What good is an apology when you can't retract what you've said? Who benefits more from the apology; she who committed the offence, or he who has been wronged? Is apologizing and asking for forgiveness fair or kind? Is it nice or right to request the forgiveness of someone who by all rights should not be put on the spot to grant it? Isn't it almost adding injury to insult?
I think I'm decaying morally. I used to be kinder, gentler, less jaded and selfish. I used to have more of an open mind. I used to be more sensitive and empathic. What has happened to me?! How do I stop it?! Sometime in the last few years I've gotten lazy and sloppy in my interactions with other human beings. All of the world seems to have crashed down around me one too many times, and the final time I simply retreated and found a hole in which to hide myself away. Inside that hole exists only my own world, and my own self is all that seems to be able to matter; perhaps there's only room for me there. It isn't good, and it isn't who I am. But it is how I've behaved more and more frequently of late. I've watched the very process in other people, and found it saddening and to be avoided at all cost. Yet moments like these make me wonder if I'll pull through, or go down the drain with the rest of 'em.
Five years ago I could not count on my fingers and toes how many times people said things like, "You are just young and soft-hearted, you'll harden with age." And I always adamantly and vocally declared them mistaken. I love the song by Jewel, "I'm sensitive and I'd like to stay that way." And I sought to emulate the sentiment. I've apparently failed miserably. Oh so very miserably.

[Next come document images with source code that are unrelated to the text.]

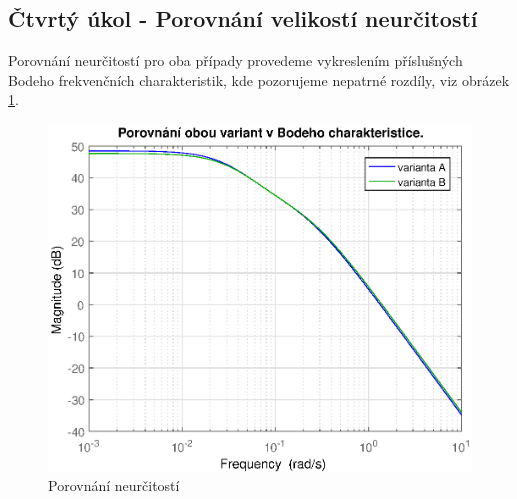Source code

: \documentclass[a4paper,11pt]{article}
\begin{document}
\subsection{Čtvrtý úkol - Porovnání velikostí neurčitostí}
Porovnání neurčitostí pro oba případy provedeme vykreslením příslušných Bodeho frekvenčních charakteristik, kde pozorujeme nepatrné rozdíly, viz obrázek \ref{fig:porovnani_neurcitosti}.
\begin{figure}[htbp]
	\begin{center}
	\includegraphics[scale = 1.0]{obrazky/porovnaniNeurcitosti.eps}
	\caption{Porovnání neurčitostí}
	\label{fig:porovnani_neurcitosti}
	\end{center}
\end{figure}


\newpage
\end{document}
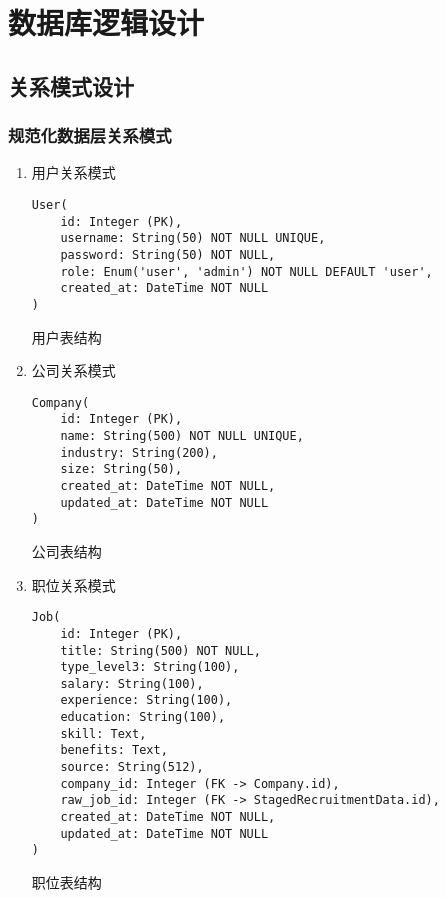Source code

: \section{数据库逻辑设计}

\subsection{关系模式设计}

\subsubsection{规范化数据层关系模式}




\begin{enumerate}
  \item 用户关系模式
  \begin{listing}[htbp]
    \begin{verbatim}
User(
    id: Integer (PK),
    username: String(50) NOT NULL UNIQUE,
    password: String(50) NOT NULL,
    role: Enum('user', 'admin') NOT NULL DEFAULT 'user',
    created_at: DateTime NOT NULL
)
    \end{verbatim}
    \caption{用户表结构}\label{lst:user_schema}
  \end{listing}

  \item 公司关系模式
  \begin{listing}[htbp]
    \begin{verbatim}
Company(
    id: Integer (PK),
    name: String(500) NOT NULL UNIQUE,
    industry: String(200),
    size: String(50),
    created_at: DateTime NOT NULL,
    updated_at: DateTime NOT NULL
)
    \end{verbatim}
    \caption{公司表结构}\label{lst:company_schema}
  \end{listing}

  \item 职位关系模式
  \begin{listing}[htbp]
    \begin{verbatim}
Job(
    id: Integer (PK),
    title: String(500) NOT NULL,
    type_level3: String(100),
    salary: String(100),
    experience: String(100),
    education: String(100),
    skill: Text,
    benefits: Text,
    source: String(512),
    company_id: Integer (FK -> Company.id),
    raw_job_id: Integer (FK -> StagedRecruitmentData.id),
    created_at: DateTime NOT NULL,
    updated_at: DateTime NOT NULL
)
    \end{verbatim}
    \caption{职位表结构}\label{lst:job_schema}
  \end{listing}


\end{enumerate}
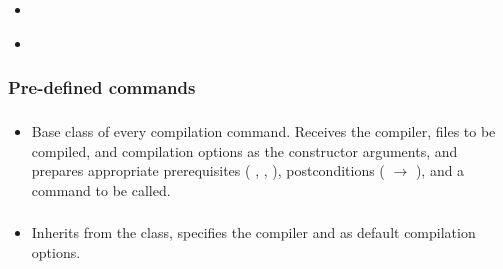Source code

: \begin{itemize}[label={}]
    \item {} \label{sec:get_user} 

    \item {} \label{sec:get_group} 
\end{itemize}

\subsubsection{Pre-defined commands}\label{subsec:predefined_commands}

\subsubsection*{}\label{subsec:CompileBase}

\begin{itemize}[label={}]
    \item Base class of every compilation command.
          Receives the compiler, files to be compiled, and compilation options as the constructor arguments, and prepares
          appropriate prerequisites (
          \hyperref[subsec:ProgramExistsPrerequisite]{},
          \hyperref[subsec:FileExistsPrerequisite]{},
          \hyperref[subsec:NonEmptyListPrerequisite]{}
          ), postconditions (
          \hyperref[subsec:ExitCodePostcondition]{} $\rightarrow$ 
          ), and a command to be called.
\end{itemize}

\subsubsection*{}\label{subsec:CompileNasm}

\begin{itemize}[label={}]
    \item Inherits from the \hyperref[subsec:CompileBase]{} class, specifies the 
          compiler and  as default compilation options.
\end{itemize}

Back in my freshman year of college I wrote a paper about Chernobyl. It was long and grueling, and not a topic I chose. It was difficult and heavy and I worked hard just to complete it. Looking back, it was no where near my best effort--but having been submersed in a topic I had little interest in for over a month--it felt like I'd done nothing but work on it 24/7. I was accustomed to getting A's, with little effort. So when I received my paper back marked with a giant red C-, I was outraged and felt I'd been wronged. Out in the courtyard, we stood around complaining, and I said, "I hate this idiot monkey professor! What a jerk! He has no buisness teaching English 101!" Someone tapped me on my shoulder and then introduced herself as the monkey's wife. How horrifying. How mortifyingly embarassing. Once spoken the damage had been done--in an irreversible way. I had the benefit of being much younger then, and perhaps inexperience forgives some of it. (For the record, he was a 65 year old white man who really had long surpassed his interest in teaching, and was later moved to teach only 400+ level English courses. Not that it makes much difference.)
More recently, though, I cracked a mean series of ignorant comments to someone I respected very much, about a religion I know very little of. How stupid and crass can I be? Needless to say, the ignorant sentiment I expressed was certainly not a shared view. How does one make a valid apology for such a careless and thoughtless way of behaving. Why did I say those small-minded things, which meant so little to me and which I know so little about. How could he forgive me, when I can't even forgive myself? And why should he?! And how dare I ask him to!
It goes against everything I believe in to stereo-type and poke fun at things I don't understand. The main quality I've tried to impress upon my son in my raising of him has been tolerance. Why then--did I find myself being so very intolerant and mean spirited? What in creation has happened to me?! I know better than to insult religious beliefs. For crying out loud. What got into me? WHO AM I?!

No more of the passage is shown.